____ Data supplied
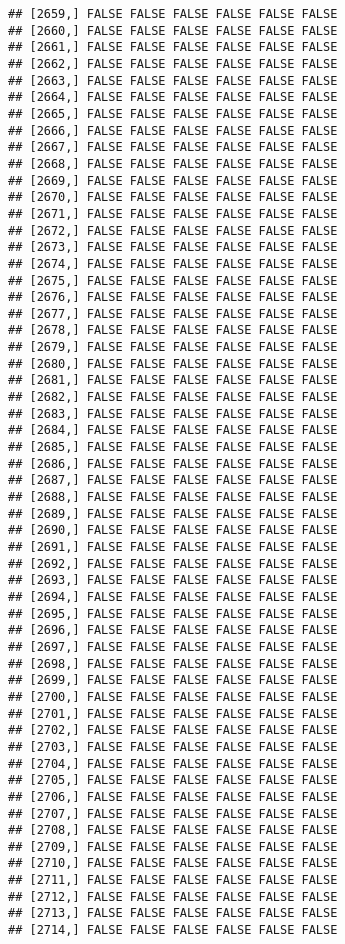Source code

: \documentclass[
]{article}
\begin{document}
\begin{verbatim}
## [2659,] FALSE FALSE FALSE FALSE FALSE FALSE
## [2660,] FALSE FALSE FALSE FALSE FALSE FALSE
## [2661,] FALSE FALSE FALSE FALSE FALSE FALSE
## [2662,] FALSE FALSE FALSE FALSE FALSE FALSE
## [2663,] FALSE FALSE FALSE FALSE FALSE FALSE
## [2664,] FALSE FALSE FALSE FALSE FALSE FALSE
## [2665,] FALSE FALSE FALSE FALSE FALSE FALSE
## [2666,] FALSE FALSE FALSE FALSE FALSE FALSE
## [2667,] FALSE FALSE FALSE FALSE FALSE FALSE
## [2668,] FALSE FALSE FALSE FALSE FALSE FALSE
## [2669,] FALSE FALSE FALSE FALSE FALSE FALSE
## [2670,] FALSE FALSE FALSE FALSE FALSE FALSE
## [2671,] FALSE FALSE FALSE FALSE FALSE FALSE
## [2672,] FALSE FALSE FALSE FALSE FALSE FALSE
## [2673,] FALSE FALSE FALSE FALSE FALSE FALSE
## [2674,] FALSE FALSE FALSE FALSE FALSE FALSE
## [2675,] FALSE FALSE FALSE FALSE FALSE FALSE
## [2676,] FALSE FALSE FALSE FALSE FALSE FALSE
## [2677,] FALSE FALSE FALSE FALSE FALSE FALSE
## [2678,] FALSE FALSE FALSE FALSE FALSE FALSE
## [2679,] FALSE FALSE FALSE FALSE FALSE FALSE
## [2680,] FALSE FALSE FALSE FALSE FALSE FALSE
## [2681,] FALSE FALSE FALSE FALSE FALSE FALSE
## [2682,] FALSE FALSE FALSE FALSE FALSE FALSE
## [2683,] FALSE FALSE FALSE FALSE FALSE FALSE
## [2684,] FALSE FALSE FALSE FALSE FALSE FALSE
## [2685,] FALSE FALSE FALSE FALSE FALSE FALSE
## [2686,] FALSE FALSE FALSE FALSE FALSE FALSE
## [2687,] FALSE FALSE FALSE FALSE FALSE FALSE
## [2688,] FALSE FALSE FALSE FALSE FALSE FALSE
## [2689,] FALSE FALSE FALSE FALSE FALSE FALSE
## [2690,] FALSE FALSE FALSE FALSE FALSE FALSE
## [2691,] FALSE FALSE FALSE FALSE FALSE FALSE
## [2692,] FALSE FALSE FALSE FALSE FALSE FALSE
## [2693,] FALSE FALSE FALSE FALSE FALSE FALSE
## [2694,] FALSE FALSE FALSE FALSE FALSE FALSE
## [2695,] FALSE FALSE FALSE FALSE FALSE FALSE
## [2696,] FALSE FALSE FALSE FALSE FALSE FALSE
## [2697,] FALSE FALSE FALSE FALSE FALSE FALSE
## [2698,] FALSE FALSE FALSE FALSE FALSE FALSE
## [2699,] FALSE FALSE FALSE FALSE FALSE FALSE
## [2700,] FALSE FALSE FALSE FALSE FALSE FALSE
## [2701,] FALSE FALSE FALSE FALSE FALSE FALSE
## [2702,] FALSE FALSE FALSE FALSE FALSE FALSE
## [2703,] FALSE FALSE FALSE FALSE FALSE FALSE
## [2704,] FALSE FALSE FALSE FALSE FALSE FALSE
## [2705,] FALSE FALSE FALSE FALSE FALSE FALSE
## [2706,] FALSE FALSE FALSE FALSE FALSE FALSE
## [2707,] FALSE FALSE FALSE FALSE FALSE FALSE
## [2708,] FALSE FALSE FALSE FALSE FALSE FALSE
## [2709,] FALSE FALSE FALSE FALSE FALSE FALSE
## [2710,] FALSE FALSE FALSE FALSE FALSE FALSE
## [2711,] FALSE FALSE FALSE FALSE FALSE FALSE
## [2712,] FALSE FALSE FALSE FALSE FALSE FALSE
## [2713,] FALSE FALSE FALSE FALSE FALSE FALSE
## [2714,] FALSE FALSE FALSE FALSE FALSE FALSE

\end{verbatim}
\end{document}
________
— Instructions for the task —
An exact copy of all the entries above is required, with every picture left out.

— Solution to this exercise —
Source code

: \documentclass[
]{article}
\begin{document}
\begin{verbatim}
## [2659,] FALSE FALSE FALSE FALSE FALSE FALSE
## [2660,] FALSE FALSE FALSE FALSE FALSE FALSE
## [2661,] FALSE FALSE FALSE FALSE FALSE FALSE
## [2662,] FALSE FALSE FALSE FALSE FALSE FALSE
## [2663,] FALSE FALSE FALSE FALSE FALSE FALSE
## [2664,] FALSE FALSE FALSE FALSE FALSE FALSE
## [2665,] FALSE FALSE FALSE FALSE FALSE FALSE
## [2666,] FALSE FALSE FALSE FALSE FALSE FALSE
## [2667,] FALSE FALSE FALSE FALSE FALSE FALSE
## [2668,] FALSE FALSE FALSE FALSE FALSE FALSE
## [2669,] FALSE FALSE FALSE FALSE FALSE FALSE
## [2670,] FALSE FALSE FALSE FALSE FALSE FALSE
## [2671,] FALSE FALSE FALSE FALSE FALSE FALSE
## [2672,] FALSE FALSE FALSE FALSE FALSE FALSE
## [2673,] FALSE FALSE FALSE FALSE FALSE FALSE
## [2674,] FALSE FALSE FALSE FALSE FALSE FALSE
## [2675,] FALSE FALSE FALSE FALSE FALSE FALSE
## [2676,] FALSE FALSE FALSE FALSE FALSE FALSE
## [2677,] FALSE FALSE FALSE FALSE FALSE FALSE
## [2678,] FALSE FALSE FALSE FALSE FALSE FALSE
## [2679,] FALSE FALSE FALSE FALSE FALSE FALSE
## [2680,] FALSE FALSE FALSE FALSE FALSE FALSE
## [2681,] FALSE FALSE FALSE FALSE FALSE FALSE
## [2682,] FALSE FALSE FALSE FALSE FALSE FALSE
## [2683,] FALSE FALSE FALSE FALSE FALSE FALSE
## [2684,] FALSE FALSE FALSE FALSE FALSE FALSE
## [2685,] FALSE FALSE FALSE FALSE FALSE FALSE
## [2686,] FALSE FALSE FALSE FALSE FALSE FALSE
## [2687,] FALSE FALSE FALSE FALSE FALSE FALSE
## [2688,] FALSE FALSE FALSE FALSE FALSE FALSE
## [2689,] FALSE FALSE FALSE FALSE FALSE FALSE
## [2690,] FALSE FALSE FALSE FALSE FALSE FALSE
## [2691,] FALSE FALSE FALSE FALSE FALSE FALSE
## [2692,] FALSE FALSE FALSE FALSE FALSE FALSE
## [2693,] FALSE FALSE FALSE FALSE FALSE FALSE
## [2694,] FALSE FALSE FALSE FALSE FALSE FALSE
## [2695,] FALSE FALSE FALSE FALSE FALSE FALSE
## [2696,] FALSE FALSE FALSE FALSE FALSE FALSE
## [2697,] FALSE FALSE FALSE FALSE FALSE FALSE
## [2698,] FALSE FALSE FALSE FALSE FALSE FALSE
## [2699,] FALSE FALSE FALSE FALSE FALSE FALSE
## [2700,] FALSE FALSE FALSE FALSE FALSE FALSE
## [2701,] FALSE FALSE FALSE FALSE FALSE FALSE
## [2702,] FALSE FALSE FALSE FALSE FALSE FALSE
## [2703,] FALSE FALSE FALSE FALSE FALSE FALSE
## [2704,] FALSE FALSE FALSE FALSE FALSE FALSE
## [2705,] FALSE FALSE FALSE FALSE FALSE FALSE
## [2706,] FALSE FALSE FALSE FALSE FALSE FALSE
## [2707,] FALSE FALSE FALSE FALSE FALSE FALSE
## [2708,] FALSE FALSE FALSE FALSE FALSE FALSE
## [2709,] FALSE FALSE FALSE FALSE FALSE FALSE
## [2710,] FALSE FALSE FALSE FALSE FALSE FALSE
## [2711,] FALSE FALSE FALSE FALSE FALSE FALSE
## [2712,] FALSE FALSE FALSE FALSE FALSE FALSE
## [2713,] FALSE FALSE FALSE FALSE FALSE FALSE
## [2714,] FALSE FALSE FALSE FALSE FALSE FALSE

\end{verbatim}
\end{document}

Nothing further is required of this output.